## What the exercise asks
For this exercise, transcribe all of the entries exactly.

## Dataset excerpts

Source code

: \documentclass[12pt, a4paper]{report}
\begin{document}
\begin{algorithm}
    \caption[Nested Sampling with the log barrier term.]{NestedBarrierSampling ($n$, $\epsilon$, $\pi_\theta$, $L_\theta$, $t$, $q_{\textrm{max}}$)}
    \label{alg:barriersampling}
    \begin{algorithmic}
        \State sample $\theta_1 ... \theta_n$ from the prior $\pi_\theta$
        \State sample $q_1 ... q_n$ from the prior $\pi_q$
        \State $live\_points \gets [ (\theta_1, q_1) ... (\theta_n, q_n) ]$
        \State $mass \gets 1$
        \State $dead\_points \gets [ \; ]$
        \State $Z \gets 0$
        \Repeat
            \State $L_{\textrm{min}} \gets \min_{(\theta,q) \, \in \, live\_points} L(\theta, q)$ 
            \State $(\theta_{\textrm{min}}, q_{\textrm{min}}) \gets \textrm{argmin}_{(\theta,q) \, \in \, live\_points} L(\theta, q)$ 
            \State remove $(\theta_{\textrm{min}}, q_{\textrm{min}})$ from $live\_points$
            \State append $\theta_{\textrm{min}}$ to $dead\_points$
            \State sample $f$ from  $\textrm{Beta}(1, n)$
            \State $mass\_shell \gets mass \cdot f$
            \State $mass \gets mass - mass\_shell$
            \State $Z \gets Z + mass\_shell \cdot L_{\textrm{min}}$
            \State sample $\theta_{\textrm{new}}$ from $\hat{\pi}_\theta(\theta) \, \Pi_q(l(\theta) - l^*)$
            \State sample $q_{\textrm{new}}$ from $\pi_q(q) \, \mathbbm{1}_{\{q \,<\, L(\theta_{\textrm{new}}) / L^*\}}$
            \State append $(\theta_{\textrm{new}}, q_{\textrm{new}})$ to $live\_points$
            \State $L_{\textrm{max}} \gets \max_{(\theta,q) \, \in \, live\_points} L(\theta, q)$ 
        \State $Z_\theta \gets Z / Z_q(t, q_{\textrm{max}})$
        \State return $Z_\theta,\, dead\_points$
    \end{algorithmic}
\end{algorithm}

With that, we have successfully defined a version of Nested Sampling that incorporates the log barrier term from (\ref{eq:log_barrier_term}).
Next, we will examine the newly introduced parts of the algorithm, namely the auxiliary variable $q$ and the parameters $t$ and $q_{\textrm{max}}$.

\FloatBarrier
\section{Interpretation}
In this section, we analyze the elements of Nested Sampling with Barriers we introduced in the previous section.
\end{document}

## Result of this exercise
Source code

: \documentclass[12pt, a4paper]{report}
\begin{document}
\begin{algorithm}
    \caption[Nested Sampling with the log barrier term.]{NestedBarrierSampling ($n$, $\epsilon$, $\pi_\theta$, $L_\theta$, $t$, $q_{\textrm{max}}$)}
    \label{alg:barriersampling}
    \begin{algorithmic}
        \State sample $\theta_1 ... \theta_n$ from the prior $\pi_\theta$
        \State sample $q_1 ... q_n$ from the prior $\pi_q$
        \State $live\_points \gets [ (\theta_1, q_1) ... (\theta_n, q_n) ]$
        \State $mass \gets 1$
        \State $dead\_points \gets [ \; ]$
        \State $Z \gets 0$
        \Repeat
            \State $L_{\textrm{min}} \gets \min_{(\theta,q) \, \in \, live\_points} L(\theta, q)$ 
            \State $(\theta_{\textrm{min}}, q_{\textrm{min}}) \gets \textrm{argmin}_{(\theta,q) \, \in \, live\_points} L(\theta, q)$ 
            \State remove $(\theta_{\textrm{min}}, q_{\textrm{min}})$ from $live\_points$
            \State append $\theta_{\textrm{min}}$ to $dead\_points$
            \State sample $f$ from  $\textrm{Beta}(1, n)$
            \State $mass\_shell \gets mass \cdot f$
            \State $mass \gets mass - mass\_shell$
            \State $Z \gets Z + mass\_shell \cdot L_{\textrm{min}}$
            \State sample $\theta_{\textrm{new}}$ from $\hat{\pi}_\theta(\theta) \, \Pi_q(l(\theta) - l^*)$
            \State sample $q_{\textrm{new}}$ from $\pi_q(q) \, \mathbbm{1}_{\{q \,<\, L(\theta_{\textrm{new}}) / L^*\}}$
            \State append $(\theta_{\textrm{new}}, q_{\textrm{new}})$ to $live\_points$
            \State $L_{\textrm{max}} \gets \max_{(\theta,q) \, \in \, live\_points} L(\theta, q)$ 
        \State $Z_\theta \gets Z / Z_q(t, q_{\textrm{max}})$
        \State return $Z_\theta,\, dead\_points$
    \end{algorithmic}
\end{algorithm}

With that, we have successfully defined a version of Nested Sampling that incorporates the log barrier term from (\ref{eq:log_barrier_term}).
Next, we will examine the newly introduced parts of the algorithm, namely the auxiliary variable $q$ and the parameters $t$ and $q_{\textrm{max}}$.

\FloatBarrier
\section{Interpretation}
In this section, we analyze the elements of Nested Sampling with Barriers we introduced in the previous section.
\end{document}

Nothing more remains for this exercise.